> _Assigned task_: Output only an exact transcription of the line containing "- Break et continue" and all lines that follow it in the data below.

> _Data extracts_:
++++++
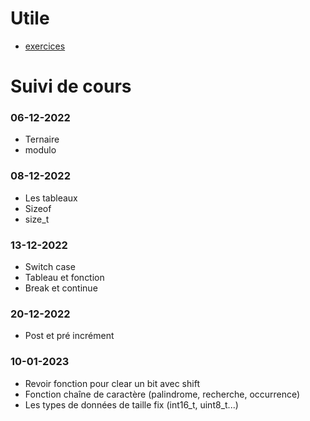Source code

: # Utile
- [exercices](https://github.com/tony-maulaz/info1-exercices)

# Suivi de cours

### 06-12-2022
- Ternaire
- modulo

### 08-12-2022
- Les tableaux
- Sizeof
- size_t

### 13-12-2022
- Switch case
- Tableau et fonction
- Break et continue

### 20-12-2022
- Post et pré incrément

### 10-01-2023
- Revoir fonction pour clear un bit avec shift
- Fonction chaîne de caractère (palindrome, recherche, occurrence)
- Les types de données de taille fix (int16_t, uint8_t...)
++++++
> _Solved problem_:
- Break et continue

### 20-12-2022
- Post et pré incrément

### 10-01-2023
- Revoir fonction pour clear un bit avec shift
- Fonction chaîne de caractère (palindrome, recherche, occurrence)
- Les types de données de taille fix (int16_t, uint8_t...)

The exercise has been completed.